Exercise -
Word for word, write the lines below out again, with no pictures.

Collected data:
──────────────────────────────

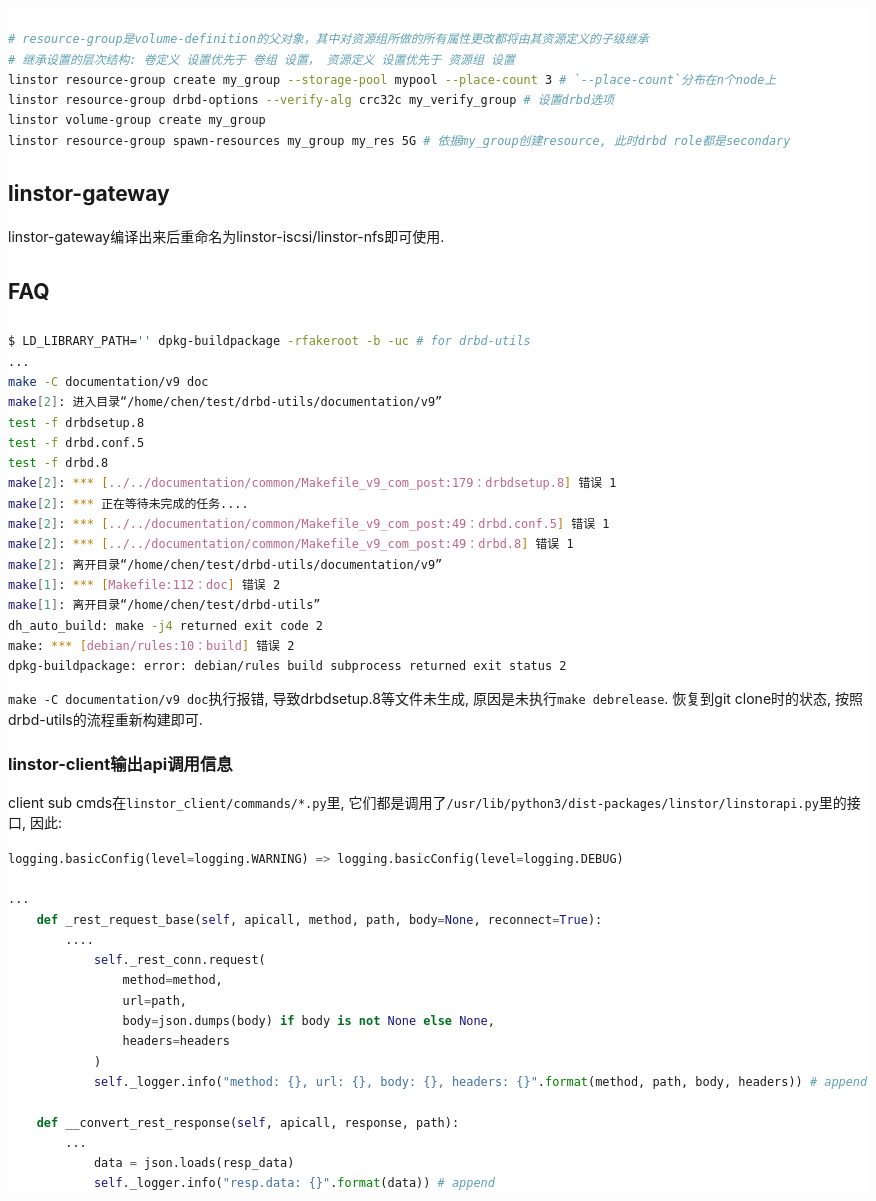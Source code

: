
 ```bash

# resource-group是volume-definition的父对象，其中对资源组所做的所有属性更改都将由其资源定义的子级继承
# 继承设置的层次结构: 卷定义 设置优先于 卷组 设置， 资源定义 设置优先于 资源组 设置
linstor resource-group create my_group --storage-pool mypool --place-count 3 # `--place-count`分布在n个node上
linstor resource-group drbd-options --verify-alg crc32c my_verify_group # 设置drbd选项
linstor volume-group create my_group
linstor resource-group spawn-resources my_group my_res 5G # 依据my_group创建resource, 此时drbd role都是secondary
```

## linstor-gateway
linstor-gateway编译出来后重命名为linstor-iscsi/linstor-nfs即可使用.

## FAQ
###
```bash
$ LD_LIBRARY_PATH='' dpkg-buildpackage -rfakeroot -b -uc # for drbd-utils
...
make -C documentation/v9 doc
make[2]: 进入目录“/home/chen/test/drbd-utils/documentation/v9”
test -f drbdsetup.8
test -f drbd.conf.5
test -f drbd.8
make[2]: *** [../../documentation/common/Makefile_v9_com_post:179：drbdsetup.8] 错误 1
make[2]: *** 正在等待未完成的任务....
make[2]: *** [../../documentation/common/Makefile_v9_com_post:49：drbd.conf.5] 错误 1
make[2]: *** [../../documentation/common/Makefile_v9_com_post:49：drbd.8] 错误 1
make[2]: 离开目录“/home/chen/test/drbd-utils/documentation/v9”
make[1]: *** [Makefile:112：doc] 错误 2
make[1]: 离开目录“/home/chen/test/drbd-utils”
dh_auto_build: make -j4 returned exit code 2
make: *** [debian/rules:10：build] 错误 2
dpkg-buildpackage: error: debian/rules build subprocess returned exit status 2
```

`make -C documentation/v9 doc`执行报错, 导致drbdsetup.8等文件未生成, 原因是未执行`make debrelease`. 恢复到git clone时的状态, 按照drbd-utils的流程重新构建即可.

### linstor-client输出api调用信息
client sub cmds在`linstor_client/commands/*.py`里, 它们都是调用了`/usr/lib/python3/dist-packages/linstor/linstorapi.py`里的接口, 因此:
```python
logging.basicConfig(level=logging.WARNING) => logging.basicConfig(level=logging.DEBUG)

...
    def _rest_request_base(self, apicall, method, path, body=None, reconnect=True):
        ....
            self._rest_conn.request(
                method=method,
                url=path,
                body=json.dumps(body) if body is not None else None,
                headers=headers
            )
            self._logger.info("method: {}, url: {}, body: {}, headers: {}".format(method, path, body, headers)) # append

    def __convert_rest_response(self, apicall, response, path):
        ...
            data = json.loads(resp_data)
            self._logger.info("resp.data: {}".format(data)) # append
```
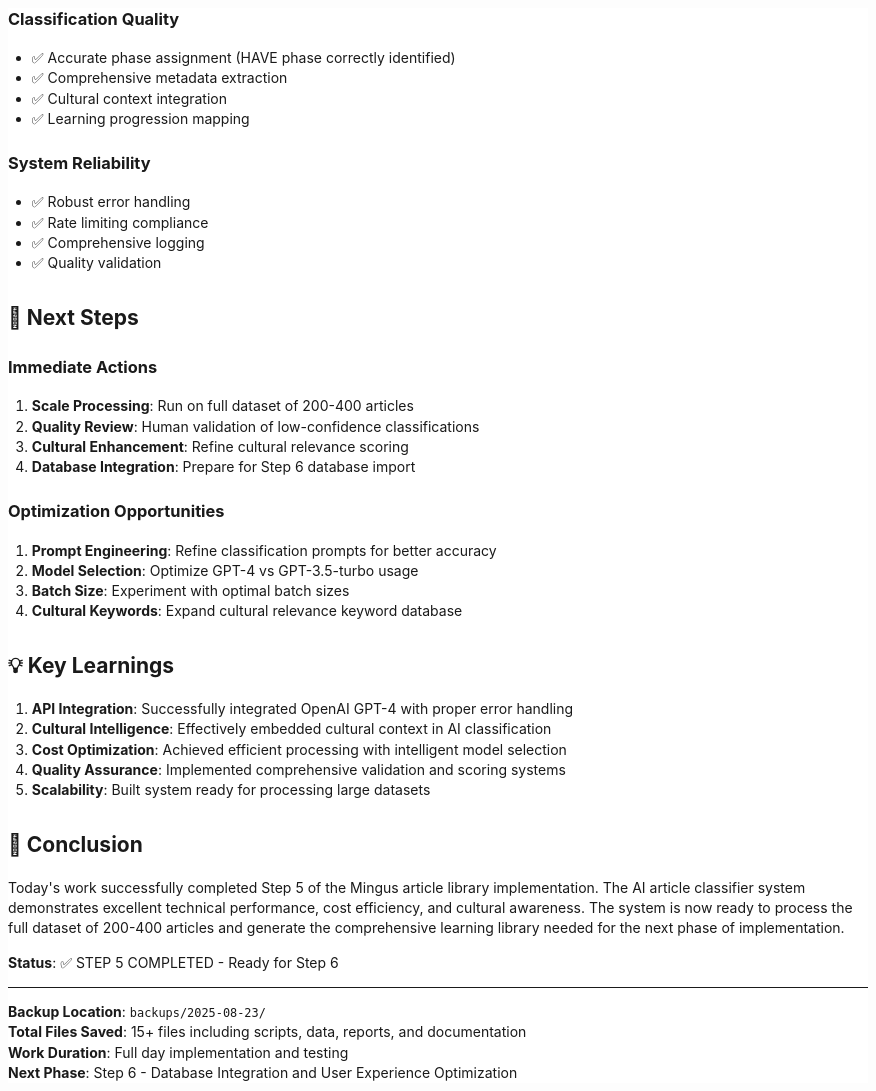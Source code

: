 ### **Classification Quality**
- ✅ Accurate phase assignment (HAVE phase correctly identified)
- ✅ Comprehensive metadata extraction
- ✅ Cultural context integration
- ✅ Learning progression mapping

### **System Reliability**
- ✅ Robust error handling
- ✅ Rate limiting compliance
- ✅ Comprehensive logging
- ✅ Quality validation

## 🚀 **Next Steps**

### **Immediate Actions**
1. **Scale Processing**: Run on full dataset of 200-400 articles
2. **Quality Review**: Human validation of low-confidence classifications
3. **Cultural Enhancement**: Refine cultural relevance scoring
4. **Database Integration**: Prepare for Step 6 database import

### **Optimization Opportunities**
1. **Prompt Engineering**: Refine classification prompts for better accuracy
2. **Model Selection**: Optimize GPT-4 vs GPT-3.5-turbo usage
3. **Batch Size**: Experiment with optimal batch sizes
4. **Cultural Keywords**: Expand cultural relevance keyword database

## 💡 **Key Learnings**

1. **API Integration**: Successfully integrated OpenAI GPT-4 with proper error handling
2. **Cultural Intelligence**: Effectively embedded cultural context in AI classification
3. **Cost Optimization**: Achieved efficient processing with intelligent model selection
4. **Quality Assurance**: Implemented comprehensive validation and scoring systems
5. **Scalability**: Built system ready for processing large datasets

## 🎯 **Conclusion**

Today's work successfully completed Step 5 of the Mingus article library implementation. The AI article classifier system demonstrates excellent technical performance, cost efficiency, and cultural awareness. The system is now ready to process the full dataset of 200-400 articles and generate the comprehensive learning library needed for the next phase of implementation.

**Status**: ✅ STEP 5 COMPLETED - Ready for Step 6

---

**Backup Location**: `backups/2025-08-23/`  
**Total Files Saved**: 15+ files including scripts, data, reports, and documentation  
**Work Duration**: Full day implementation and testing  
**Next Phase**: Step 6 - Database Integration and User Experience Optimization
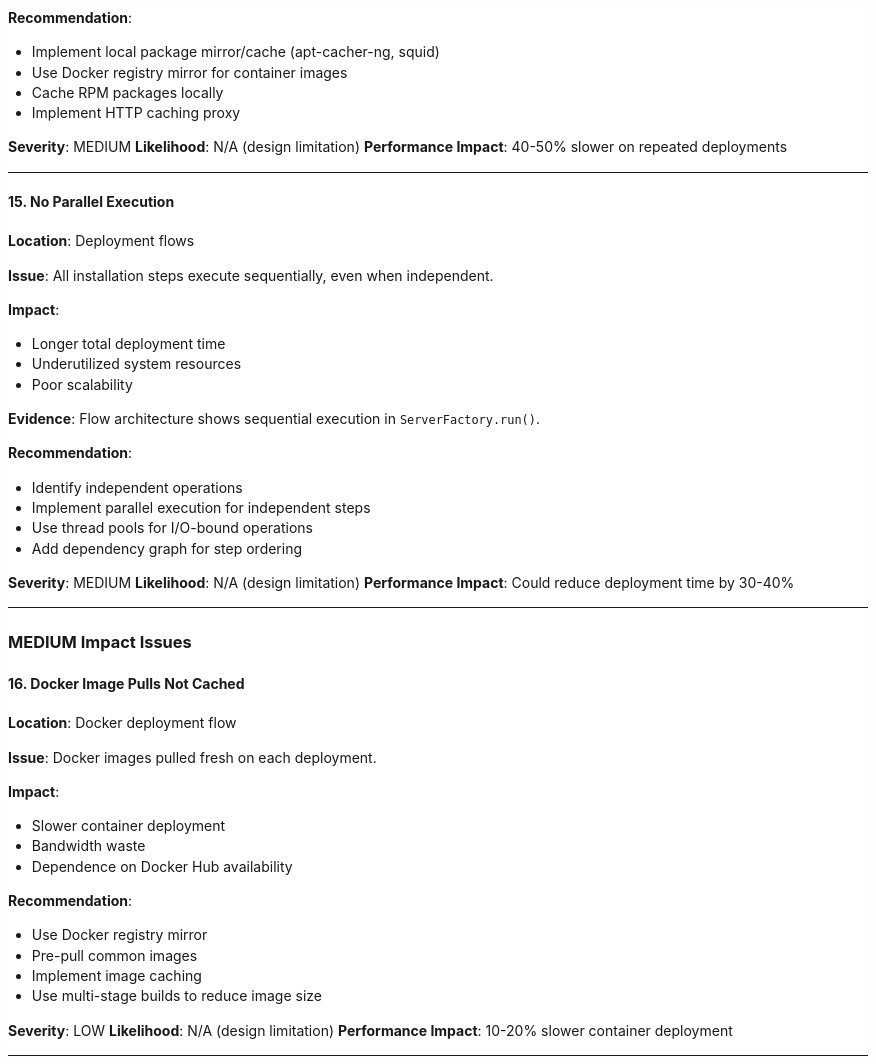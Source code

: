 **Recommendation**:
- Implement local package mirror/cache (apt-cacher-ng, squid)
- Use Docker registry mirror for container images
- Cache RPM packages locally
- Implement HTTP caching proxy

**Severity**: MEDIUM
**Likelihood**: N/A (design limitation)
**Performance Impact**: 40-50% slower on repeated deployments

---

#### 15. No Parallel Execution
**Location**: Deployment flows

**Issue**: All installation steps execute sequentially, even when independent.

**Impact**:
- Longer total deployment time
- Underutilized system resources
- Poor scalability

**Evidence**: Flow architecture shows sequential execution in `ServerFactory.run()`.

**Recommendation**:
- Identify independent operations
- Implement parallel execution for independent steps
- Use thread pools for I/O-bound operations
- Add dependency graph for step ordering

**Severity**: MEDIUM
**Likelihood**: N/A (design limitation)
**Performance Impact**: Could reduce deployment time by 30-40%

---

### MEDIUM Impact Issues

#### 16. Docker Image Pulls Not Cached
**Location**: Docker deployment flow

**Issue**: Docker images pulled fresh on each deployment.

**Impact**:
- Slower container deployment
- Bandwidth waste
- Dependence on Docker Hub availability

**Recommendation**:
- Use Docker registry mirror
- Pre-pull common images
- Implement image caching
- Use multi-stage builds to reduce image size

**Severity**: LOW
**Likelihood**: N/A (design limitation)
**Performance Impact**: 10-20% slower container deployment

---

──────────────────────────────

Answer below -
Source code

:
 ```bash

# resource-group是volume-definition的父对象，其中对资源组所做的所有属性更改都将由其资源定义的子级继承
# 继承设置的层次结构: 卷定义 设置优先于 卷组 设置， 资源定义 设置优先于 资源组 设置
linstor resource-group create my_group --storage-pool mypool --place-count 3 # `--place-count`分布在n个node上
linstor resource-group drbd-options --verify-alg crc32c my_verify_group # 设置drbd选项
linstor volume-group create my_group
linstor resource-group spawn-resources my_group my_res 5G # 依据my_group创建resource, 此时drbd role都是secondary
```

## linstor-gateway
linstor-gateway编译出来后重命名为linstor-iscsi/linstor-nfs即可使用.

## FAQ
###
```bash
$ LD_LIBRARY_PATH='' dpkg-buildpackage -rfakeroot -b -uc # for drbd-utils
...
make -C documentation/v9 doc
make[2]: 进入目录“/home/chen/test/drbd-utils/documentation/v9”
test -f drbdsetup.8
test -f drbd.conf.5
test -f drbd.8
make[2]: *** [../../documentation/common/Makefile_v9_com_post:179：drbdsetup.8] 错误 1
make[2]: *** 正在等待未完成的任务....
make[2]: *** [../../documentation/common/Makefile_v9_com_post:49：drbd.conf.5] 错误 1
make[2]: *** [../../documentation/common/Makefile_v9_com_post:49：drbd.8] 错误 1
make[2]: 离开目录“/home/chen/test/drbd-utils/documentation/v9”
make[1]: *** [Makefile:112：doc] 错误 2
make[1]: 离开目录“/home/chen/test/drbd-utils”
dh_auto_build: make -j4 returned exit code 2
make: *** [debian/rules:10：build] 错误 2
dpkg-buildpackage: error: debian/rules build subprocess returned exit status 2
```

`make -C documentation/v9 doc`执行报错, 导致drbdsetup.8等文件未生成, 原因是未执行`make debrelease`. 恢复到git clone时的状态, 按照drbd-utils的流程重新构建即可.

### linstor-client输出api调用信息
client sub cmds在`linstor_client/commands/*.py`里, 它们都是调用了`/usr/lib/python3/dist-packages/linstor/linstorapi.py`里的接口, 因此:
```python
logging.basicConfig(level=logging.WARNING) => logging.basicConfig(level=logging.DEBUG)

...
    def _rest_request_base(self, apicall, method, path, body=None, reconnect=True):
        ....
            self._rest_conn.request(
                method=method,
                url=path,
                body=json.dumps(body) if body is not None else None,
                headers=headers
            )
            self._logger.info("method: {}, url: {}, body: {}, headers: {}".format(method, path, body, headers)) # append

    def __convert_rest_response(self, apicall, response, path):
        ...
            data = json.loads(resp_data)
            self._logger.info("resp.data: {}".format(data)) # append
```
Source code

: ### **Classification Quality**
- ✅ Accurate phase assignment (HAVE phase correctly identified)
- ✅ Comprehensive metadata extraction
- ✅ Cultural context integration
- ✅ Learning progression mapping

### **System Reliability**
- ✅ Robust error handling
- ✅ Rate limiting compliance
- ✅ Comprehensive logging
- ✅ Quality validation

## 🚀 **Next Steps**

### **Immediate Actions**
1. **Scale Processing**: Run on full dataset of 200-400 articles
2. **Quality Review**: Human validation of low-confidence classifications
3. **Cultural Enhancement**: Refine cultural relevance scoring
4. **Database Integration**: Prepare for Step 6 database import

### **Optimization Opportunities**
1. **Prompt Engineering**: Refine classification prompts for better accuracy
2. **Model Selection**: Optimize GPT-4 vs GPT-3.5-turbo usage
3. **Batch Size**: Experiment with optimal batch sizes
4. **Cultural Keywords**: Expand cultural relevance keyword database

## 💡 **Key Learnings**

1. **API Integration**: Successfully integrated OpenAI GPT-4 with proper error handling
2. **Cultural Intelligence**: Effectively embedded cultural context in AI classification
3. **Cost Optimization**: Achieved efficient processing with intelligent model selection
4. **Quality Assurance**: Implemented comprehensive validation and scoring systems
5. **Scalability**: Built system ready for processing large datasets

## 🎯 **Conclusion**

Today's work successfully completed Step 5 of the Mingus article library implementation. The AI article classifier system demonstrates excellent technical performance, cost efficiency, and cultural awareness. The system is now ready to process the full dataset of 200-400 articles and generate the comprehensive learning library needed for the next phase of implementation.

**Status**: ✅ STEP 5 COMPLETED - Ready for Step 6

---

**Backup Location**: `backups/2025-08-23/`  
**Total Files Saved**: 15+ files including scripts, data, reports, and documentation  
**Work Duration**: Full day implementation and testing  
**Next Phase**: Step 6 - Database Integration and User Experience Optimization
Source code

: **Recommendation**:
- Implement local package mirror/cache (apt-cacher-ng, squid)
- Use Docker registry mirror for container images
- Cache RPM packages locally
- Implement HTTP caching proxy

**Severity**: MEDIUM
**Likelihood**: N/A (design limitation)
**Performance Impact**: 40-50% slower on repeated deployments

---

#### 15. No Parallel Execution
**Location**: Deployment flows

**Issue**: All installation steps execute sequentially, even when independent.

**Impact**:
- Longer total deployment time
- Underutilized system resources
- Poor scalability

**Evidence**: Flow architecture shows sequential execution in `ServerFactory.run()`.

**Recommendation**:
- Identify independent operations
- Implement parallel execution for independent steps
- Use thread pools for I/O-bound operations
- Add dependency graph for step ordering

**Severity**: MEDIUM
**Likelihood**: N/A (design limitation)
**Performance Impact**: Could reduce deployment time by 30-40%

---

### MEDIUM Impact Issues

#### 16. Docker Image Pulls Not Cached
**Location**: Docker deployment flow

**Issue**: Docker images pulled fresh on each deployment.

**Impact**:
- Slower container deployment
- Bandwidth waste
- Dependence on Docker Hub availability

**Recommendation**:
- Use Docker registry mirror
- Pre-pull common images
- Implement image caching
- Use multi-stage builds to reduce image size

**Severity**: LOW
**Likelihood**: N/A (design limitation)
**Performance Impact**: 10-20% slower container deployment

---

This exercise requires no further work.